=== PROBLEM DETAILS ===
Would you please copy every line from the records that contains the word "sigma"?

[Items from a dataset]
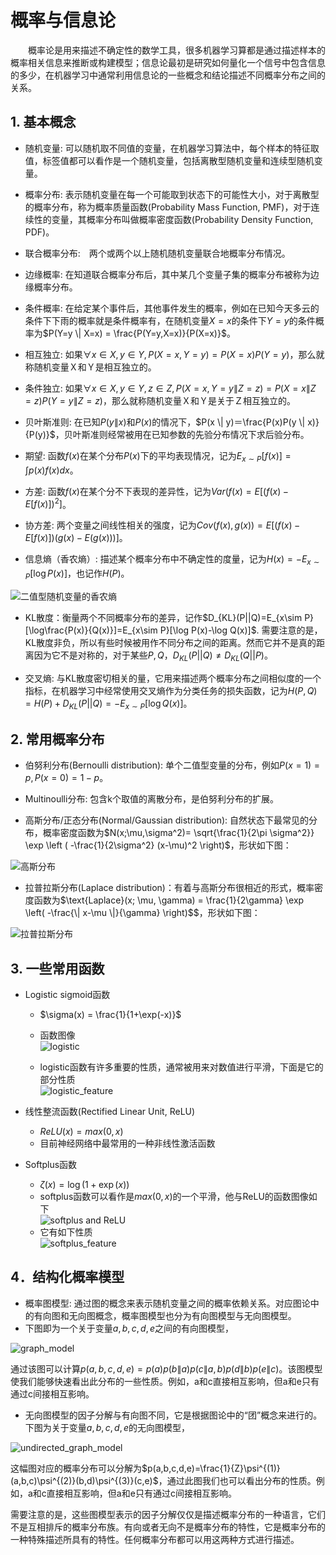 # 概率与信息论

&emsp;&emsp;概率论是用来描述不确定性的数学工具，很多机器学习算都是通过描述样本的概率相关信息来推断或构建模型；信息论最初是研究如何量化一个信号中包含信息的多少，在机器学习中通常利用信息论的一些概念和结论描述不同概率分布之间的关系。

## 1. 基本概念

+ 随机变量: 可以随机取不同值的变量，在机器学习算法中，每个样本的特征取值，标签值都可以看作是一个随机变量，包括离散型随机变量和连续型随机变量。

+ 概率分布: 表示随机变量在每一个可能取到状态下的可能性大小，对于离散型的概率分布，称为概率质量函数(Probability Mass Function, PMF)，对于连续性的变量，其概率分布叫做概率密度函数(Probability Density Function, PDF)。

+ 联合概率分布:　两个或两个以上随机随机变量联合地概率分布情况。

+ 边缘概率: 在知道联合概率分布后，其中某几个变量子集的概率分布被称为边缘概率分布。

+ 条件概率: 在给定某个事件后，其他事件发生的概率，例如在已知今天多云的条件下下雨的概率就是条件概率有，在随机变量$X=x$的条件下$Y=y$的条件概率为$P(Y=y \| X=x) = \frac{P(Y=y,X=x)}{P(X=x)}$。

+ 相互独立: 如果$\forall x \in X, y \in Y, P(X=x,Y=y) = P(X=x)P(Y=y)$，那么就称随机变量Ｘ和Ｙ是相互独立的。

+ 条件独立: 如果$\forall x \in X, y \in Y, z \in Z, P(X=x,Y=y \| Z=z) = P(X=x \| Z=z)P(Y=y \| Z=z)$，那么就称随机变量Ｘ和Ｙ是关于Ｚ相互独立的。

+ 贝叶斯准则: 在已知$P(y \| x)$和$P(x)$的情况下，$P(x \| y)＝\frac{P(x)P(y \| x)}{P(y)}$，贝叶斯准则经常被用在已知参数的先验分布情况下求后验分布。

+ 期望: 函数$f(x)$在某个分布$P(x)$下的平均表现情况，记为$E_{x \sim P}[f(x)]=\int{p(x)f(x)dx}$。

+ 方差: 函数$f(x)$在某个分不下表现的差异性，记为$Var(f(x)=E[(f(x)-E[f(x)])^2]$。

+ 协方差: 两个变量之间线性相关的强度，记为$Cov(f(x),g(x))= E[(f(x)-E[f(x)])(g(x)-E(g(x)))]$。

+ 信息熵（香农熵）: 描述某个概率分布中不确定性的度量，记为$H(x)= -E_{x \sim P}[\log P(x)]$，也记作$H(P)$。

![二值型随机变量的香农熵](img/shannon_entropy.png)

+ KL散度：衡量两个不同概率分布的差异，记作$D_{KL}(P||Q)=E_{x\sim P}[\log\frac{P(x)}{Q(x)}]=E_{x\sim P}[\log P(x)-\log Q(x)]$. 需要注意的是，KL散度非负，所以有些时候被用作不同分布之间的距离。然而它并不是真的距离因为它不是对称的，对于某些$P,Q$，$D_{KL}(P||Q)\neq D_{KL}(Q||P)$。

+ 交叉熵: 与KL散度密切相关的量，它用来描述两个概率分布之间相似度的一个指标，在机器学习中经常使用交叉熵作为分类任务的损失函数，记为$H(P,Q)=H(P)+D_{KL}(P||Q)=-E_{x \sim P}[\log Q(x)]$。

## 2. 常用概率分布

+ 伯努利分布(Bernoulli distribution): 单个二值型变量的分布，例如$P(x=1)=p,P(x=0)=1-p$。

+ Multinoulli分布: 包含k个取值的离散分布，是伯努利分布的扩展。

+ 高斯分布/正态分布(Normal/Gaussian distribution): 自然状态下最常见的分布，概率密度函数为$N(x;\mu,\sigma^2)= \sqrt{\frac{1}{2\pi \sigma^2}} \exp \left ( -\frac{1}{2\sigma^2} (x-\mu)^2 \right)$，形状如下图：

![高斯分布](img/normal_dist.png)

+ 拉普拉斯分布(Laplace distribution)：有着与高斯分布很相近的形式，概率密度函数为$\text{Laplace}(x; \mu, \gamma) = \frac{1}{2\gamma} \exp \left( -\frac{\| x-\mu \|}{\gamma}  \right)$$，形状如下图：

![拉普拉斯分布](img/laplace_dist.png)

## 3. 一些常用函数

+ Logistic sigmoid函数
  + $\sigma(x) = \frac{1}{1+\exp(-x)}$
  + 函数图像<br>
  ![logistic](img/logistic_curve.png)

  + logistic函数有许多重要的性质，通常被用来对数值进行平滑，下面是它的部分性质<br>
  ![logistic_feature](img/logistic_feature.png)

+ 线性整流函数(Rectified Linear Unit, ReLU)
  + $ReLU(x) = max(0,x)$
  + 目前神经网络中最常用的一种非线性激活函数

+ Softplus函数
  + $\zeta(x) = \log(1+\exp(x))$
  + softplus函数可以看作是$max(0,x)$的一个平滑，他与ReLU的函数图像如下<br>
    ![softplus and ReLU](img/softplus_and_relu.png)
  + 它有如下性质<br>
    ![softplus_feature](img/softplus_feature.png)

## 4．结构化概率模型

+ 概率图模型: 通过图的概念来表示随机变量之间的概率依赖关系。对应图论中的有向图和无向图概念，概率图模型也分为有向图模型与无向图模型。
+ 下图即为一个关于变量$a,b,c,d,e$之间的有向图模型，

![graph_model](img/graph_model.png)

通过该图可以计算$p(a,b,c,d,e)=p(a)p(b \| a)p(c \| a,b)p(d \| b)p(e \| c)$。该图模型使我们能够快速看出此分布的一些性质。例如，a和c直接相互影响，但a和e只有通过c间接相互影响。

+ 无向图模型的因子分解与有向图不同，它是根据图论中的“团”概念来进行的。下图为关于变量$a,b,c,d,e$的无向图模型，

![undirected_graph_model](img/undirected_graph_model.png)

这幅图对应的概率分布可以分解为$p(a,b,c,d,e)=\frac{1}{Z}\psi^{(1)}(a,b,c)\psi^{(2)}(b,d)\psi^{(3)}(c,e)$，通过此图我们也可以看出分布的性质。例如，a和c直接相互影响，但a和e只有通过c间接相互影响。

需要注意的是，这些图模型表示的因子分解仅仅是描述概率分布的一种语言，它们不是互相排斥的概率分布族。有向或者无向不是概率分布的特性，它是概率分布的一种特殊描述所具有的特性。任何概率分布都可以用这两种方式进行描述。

=== EXERCISE ANSWER ===
+ 高斯分布/正态分布(Normal/Gaussian distribution): 自然状态下最常见的分布，概率密度函数为$N(x;\mu,\sigma^2)= \sqrt{\frac{1}{2\pi \sigma^2}} \exp \left ( -\frac{1}{2\sigma^2} (x-\mu)^2 \right)$，形状如下图：
  + $\sigma(x) = \frac{1}{1+\exp(-x)}$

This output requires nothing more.